Die Olympischen Spiele 2024 in Paris waren ein riesiges Spektakel, welches für Menschen aus aller Welt eine 16-tägige Auszeit von den aktuellen Krisen und Konflikten darstellte. Besonders beeindruckend bei diesen Spielen war die einzigartige Kulisse einiger Wettkampfstätten: Beachvolleyball am Fuße des Eiffelturms, Reiten im Schlosspark von Versailles und junge Sportarten wie Breaking, Skateboard und 3×3 Basketball auf dem Place de la Concorde. Schon mit der gigantischen Eröffnungsfeier, die nicht in einem Stadion, sondern auf der Seine stattfand, zeigten die französischen Organisator*innen ihre Originalität und Kreativität im Rahmen der Austragung dieses großen Events. Sportlich betrachtet gab es jede Menge außergewöhnliche Leistungen von vielen der insgesamt 11.119 Athlet*innen, die in Paris an den Start gingen, zu bewundern. Insgesamt 19 neue Weltrekorde in sieben Sportarten wurden bei diesen Olympischen Spielen aufgestellt. Zu den größten Stars der Spiele gehören unter anderem: der französische Schwimmer Leon Marchand, der mit vier Goldmedaillen, die meisten Goldmedaillen aller Athlet*innen gewann und US-Turnstar Simone Biles, die mit drei Gold- und einer Silbermedaille ein fulminantes Comeback gab. In einem ziemlich deutlichen Kontrast zu den Leistungen der Topathlet*innen steht die Medaillenbilanz Deutschlands. Insgesamt gewannen deutsche Sportler*innen 33 Medaillen in Paris, davon 12 Goldmedaillen, 13 Silber- und acht Bronzemedaillen. Wenn man die Medaillenbilanzen aller Olympischen Spiele vergleicht, die seit der Wiedervereinigung Deutschlands stattfanden, dann stellt das deutsche Abschneiden in diesem Jahr einen neuen Tiefstwert dar.

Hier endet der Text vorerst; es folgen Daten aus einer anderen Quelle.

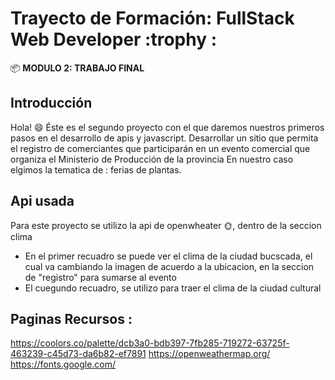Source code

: # Trayecto de Formación: FullStack Web Developer :trophy :

:package: **MODULO 2: TRABAJO FINAL**

## Introducción
Hola! :smile: Éste es el segundo proyecto con el que daremos nuestros primeros pasos en el desarrollo de apis y javascript. Desarrollar un sitio que permita el registro de comerciantes que participarán en un evento comercial que organiza el Ministerio de Producción de la provincia
En nuestro caso elgimos la tematica de : ferias de plantas.

## Api usada

Para  este proyecto se utilizo la api de openwheater :sun_with_face:, dentro de la seccion clima

- En el primer recuadro se puede ver el clima de la ciudad bucscada, el cual va cambiando la imagen de acuerdo a la ubicacion, en la seccion de "registro" para sumarse al evento
- El cuegundo recuadro, se utilizo para traer el clima de la ciudad cultural


##  Paginas Recursos :
https://coolors.co/palette/dcb3a0-bdb397-7fb285-719272-63725f-463239-c45d73-da6b82-ef7891
https://openweathermap.org/
https://fonts.google.com/
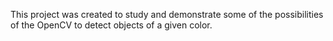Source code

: This project was created to study and demonstrate some of the possibilities of the OpenCV to detect objects of a given color.
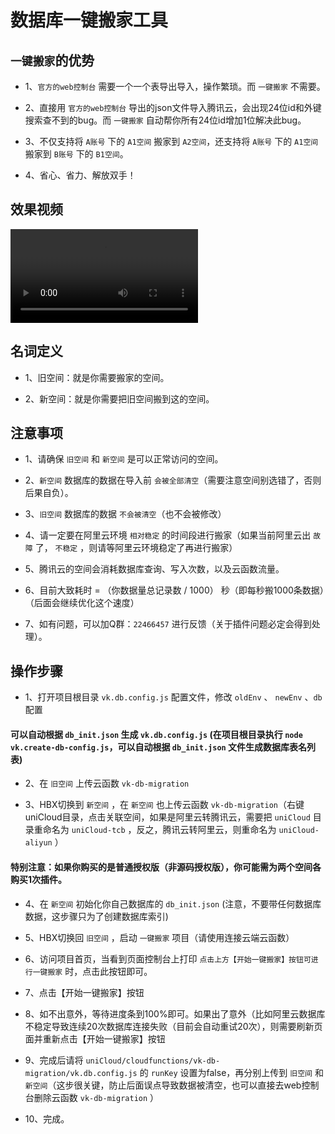 # 数据库一键搬家工具

## `一键搬家`的优势

- 1、`官方的web控制台` 需要一个一个表导出导入，操作繁琐。而 `一键搬家` 不需要。

- 2、直接用 `官方的web控制台` 导出的json文件导入腾讯云，会出现24位id和外键搜索查不到的bug。而 `一键搬家` 自动帮你所有24位id增加1位解决此bug。

- 3、不仅支持将 `A账号` 下的 `A1空间` 搬家到 `A2空间`，还支持将 `A账号` 下的 `A1空间` 搬家到 `B账号` 下的 `B1空间`。

- 4、省心、省力、解放双手！

## 效果视频


<video src="https://vkceyugu.cdn.bspapp.com/VKCEYUGU-cf0c5e69-620c-4f3c-84ab-f4619262939f/257dab2e-eedc-48c4-aef7-d6149ea7b97b.mp4" controls="controls" style="max-width:100%;">
  您的浏览器不支持 video 标签。
</video>

## 名词定义

- 1、旧空间：就是你需要搬家的空间。

- 2、新空间：就是你需要把旧空间搬到这的空间。

## 注意事项

- 1、请确保 `旧空间` 和 `新空间` 是可以正常访问的空间。

- 2、`新空间` 数据库的数据在导入前 `会被全部清空`（需要注意空间别选错了，否则后果自负）。

- 3、`旧空间` 数据库的数据 `不会被清空`（也不会被修改）

- 4、请一定要在阿里云环境 `相对稳定` 的时间段进行搬家（如果当前阿里云出 `故障` 了， `不稳定` ，则请等阿里云环境稳定了再进行搬家）

- 5、腾讯云的空间会消耗数据库查询、写入次数，以及云函数流量。

- 6、目前大致耗时 = （你数据量总记录数 / 1000） 秒（即每秒搬1000条数据）（后面会继续优化这个速度）

- 7、如有问题，可以加Q群：`22466457` 进行反馈（关于插件问题必定会得到处理）。

## 操作步骤

- 1、打开项目根目录 `vk.db.config.js` 配置文件，修改 `oldEnv` 、 `newEnv` 、`db` 配置 

#### 可以自动根据 `db_init.json` 生成 `vk.db.config.js` (在项目根目录执行 `node vk.create-db-config.js`，可以自动根据 `db_init.json` 文件生成数据库表名列表)

- 2、在 `旧空间` 上传云函数 `vk-db-migration`

- 3、HBX切换到 `新空间` ，在 `新空间` 也上传云函数 `vk-db-migration`（右键uniCloud目录，点击关联空间，如果是阿里云转腾讯云，需要把 `uniCloud` 目录重命名为 `uniCloud-tcb` ，反之，腾讯云转阿里云，则重命名为 `uniCloud-aliyun` ）

#### 特别注意：如果你购买的是普通授权版（非源码授权版），你可能需为两个空间各购买1次插件。

- 4、在 `新空间` 初始化你自己数据库的 `db_init.json` (注意，不要带任何数据库数据，这步骤只为了创建数据库索引)

- 5、HBX切换回 `旧空间` ，启动 `一键搬家` 项目（请使用连接云端云函数）

- 6、访问项目首页，当看到页面控制台上打印 `点击上方【开始一键搬家】按钮可进行一键搬家` 时，点击此按钮即可。

- 7、点击【开始一键搬家】按钮

- 8、如不出意外，等待进度条到100%即可。如果出了意外（比如阿里云数据库不稳定导致连续20次数据库连接失败（目前会自动重试20次），则需要刷新页面并重新点击【开始一键搬家】按钮

- 9、完成后请将 `uniCloud/cloudfunctions/vk-db-migration/vk.db.config.js` 的 `runKey` 设置为false，再分别上传到 `旧空间` 和 `新空间`（这步很关键，防止后面误点导致数据被清空，也可以直接去web控制台删除云函数 `vk-db-migration` ）

- 10、完成。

Jahr       GOLD      SILBER   BRONZE    Anzahl
1992         33          21         28        82
1996         20          18         27        65
2000         13          17         26        56
2004         13          16         20        49
2008         16          10         14        40
2012         11          20         13        44
2016         17          10         15        42
2021         10          11         16        37
2024         12          13          8        33

Wie zu sehen ist, geht die Anzahl der von deutschen Sportler*innen gewonnenen Medaillen bei Olympischen Spielen seit mehr als 30 Jahren sukzessive nach unten. Immerhin: Die 12 gewonnenen Goldmedaillen in Paris bedeuten eine Verbesserung zu den Olympischen Spielen 2021 in Tokio. Nun lohnt es sich, die Gründe für den stetigen Rückgang deutscher Medaillengewinne bei Olympischen Spielen zu erklären. Dafür richtet sich der Fokus in Teil 1 auf die deutsche Sportförderung und auf die jüngsten deutschen Leistungen in Paris, bevor in Teil 2 ein Blick auf andere Nationen und deren Modelle der Sportförderung geworfen wird.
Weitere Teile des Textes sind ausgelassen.